All of the reasons above deal with washing the bra because regardless of whether you brave the machine or stick to the ultra delicate “hand cycle,” the bras should never go into the dryer. Lay them flat or hang them up to dry, but heat should never be part of the equation. Never.
In all fairness, some bras do have a lower risk of destruction in the washing machine. Unpadded bras usually fair better because padding and foam are both more sensitive to the agitation and compression. Often, foam cups which ventured too frequently into the laundry room will return with the weaker points (typically the top or center of the cup) curling upward and outward. The foam/padding also loses its natural shape which impacts how the bra fits and lift. Some unpadded bras feature additional design elements like embroidery or lace that may be damaged by the washing machine as well, but it’s at least a little safer for them.
Then, there’s the underwire.

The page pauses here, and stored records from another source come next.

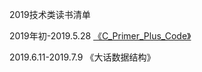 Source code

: 2019技术类读书清单

  2019年初-2019.5.28
[《C_Primer_Plus_Code》](https://github.com/ThinkerLqf/C_Primer_Plus_Code)

  2019.6.11-2019.7.9
《大话数据结构》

Underwire can be twisted and strained so much by the washing machine that it will breakthrough the fabric and pop out faster. If the underwire becomes distorted, the fit and comfort of the bra nosedives, and even if there is nothing visibly wrong, the bra will not feel as supportive and comfortable. Consequently, wireless, unpadded bras have the lowest risks associated with washing machine.
On a personal note, I only hand wash my bras, and I have yet to have an underwire pop out, a strap fray, or a delicate piece of lace/embroidery rip. In fact, I recently donated some of the bras I had worn for well over a year. The only thing wrong with them? The bands stretched out too much. To facilitate the ease of cleaning my lingerie, I either wash it after work as needed or on the weekends while cleaning my bathroom. I find that if I incorporate washing them as part of a routine, it makes the process easier and faster.
Bottom Line: Hand washing is not essential, but I highly recommend it!